• **REQUIREMENT**
Return the entries that follow exactly, with no images.

[Document images with source code]
--*--
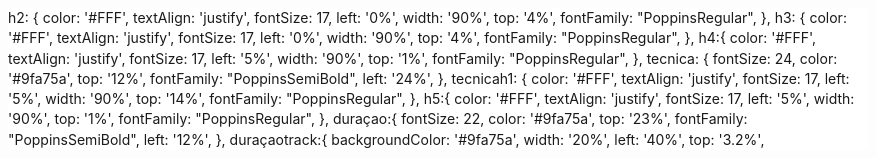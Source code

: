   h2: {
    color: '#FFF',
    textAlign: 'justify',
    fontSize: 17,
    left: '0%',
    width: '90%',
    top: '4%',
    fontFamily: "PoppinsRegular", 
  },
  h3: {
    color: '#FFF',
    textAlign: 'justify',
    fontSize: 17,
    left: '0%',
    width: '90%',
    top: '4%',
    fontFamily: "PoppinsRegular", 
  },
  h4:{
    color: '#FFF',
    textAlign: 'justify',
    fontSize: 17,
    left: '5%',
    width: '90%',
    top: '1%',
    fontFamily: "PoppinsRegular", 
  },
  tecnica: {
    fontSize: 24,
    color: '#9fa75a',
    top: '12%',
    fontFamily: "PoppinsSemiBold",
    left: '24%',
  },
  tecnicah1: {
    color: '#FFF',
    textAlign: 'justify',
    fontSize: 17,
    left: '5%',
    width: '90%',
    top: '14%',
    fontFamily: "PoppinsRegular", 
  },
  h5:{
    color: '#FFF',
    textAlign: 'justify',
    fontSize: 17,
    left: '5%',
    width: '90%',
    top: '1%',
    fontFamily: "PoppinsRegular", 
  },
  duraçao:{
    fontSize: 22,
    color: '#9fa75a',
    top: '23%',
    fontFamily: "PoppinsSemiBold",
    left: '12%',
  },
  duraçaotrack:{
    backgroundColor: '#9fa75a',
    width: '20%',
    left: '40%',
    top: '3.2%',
--*--
• **TASK RESPONSE**
Source code

:   h2: {
    color: '#FFF',
    textAlign: 'justify',
    fontSize: 17,
    left: '0%',
    width: '90%',
    top: '4%',
    fontFamily: "PoppinsRegular", 
  },
  h3: {
    color: '#FFF',
    textAlign: 'justify',
    fontSize: 17,
    left: '0%',
    width: '90%',
    top: '4%',
    fontFamily: "PoppinsRegular", 
  },
  h4:{
    color: '#FFF',
    textAlign: 'justify',
    fontSize: 17,
    left: '5%',
    width: '90%',
    top: '1%',
    fontFamily: "PoppinsRegular", 
  },
  tecnica: {
    fontSize: 24,
    color: '#9fa75a',
    top: '12%',
    fontFamily: "PoppinsSemiBold",
    left: '24%',
  },
  tecnicah1: {
    color: '#FFF',
    textAlign: 'justify',
    fontSize: 17,
    left: '5%',
    width: '90%',
    top: '14%',
    fontFamily: "PoppinsRegular", 
  },
  h5:{
    color: '#FFF',
    textAlign: 'justify',
    fontSize: 17,
    left: '5%',
    width: '90%',
    top: '1%',
    fontFamily: "PoppinsRegular", 
  },
  duraçao:{
    fontSize: 22,
    color: '#9fa75a',
    top: '23%',
    fontFamily: "PoppinsSemiBold",
    left: '12%',
  },
  duraçaotrack:{
    backgroundColor: '#9fa75a',
    width: '20%',
    left: '40%',
    top: '3.2%',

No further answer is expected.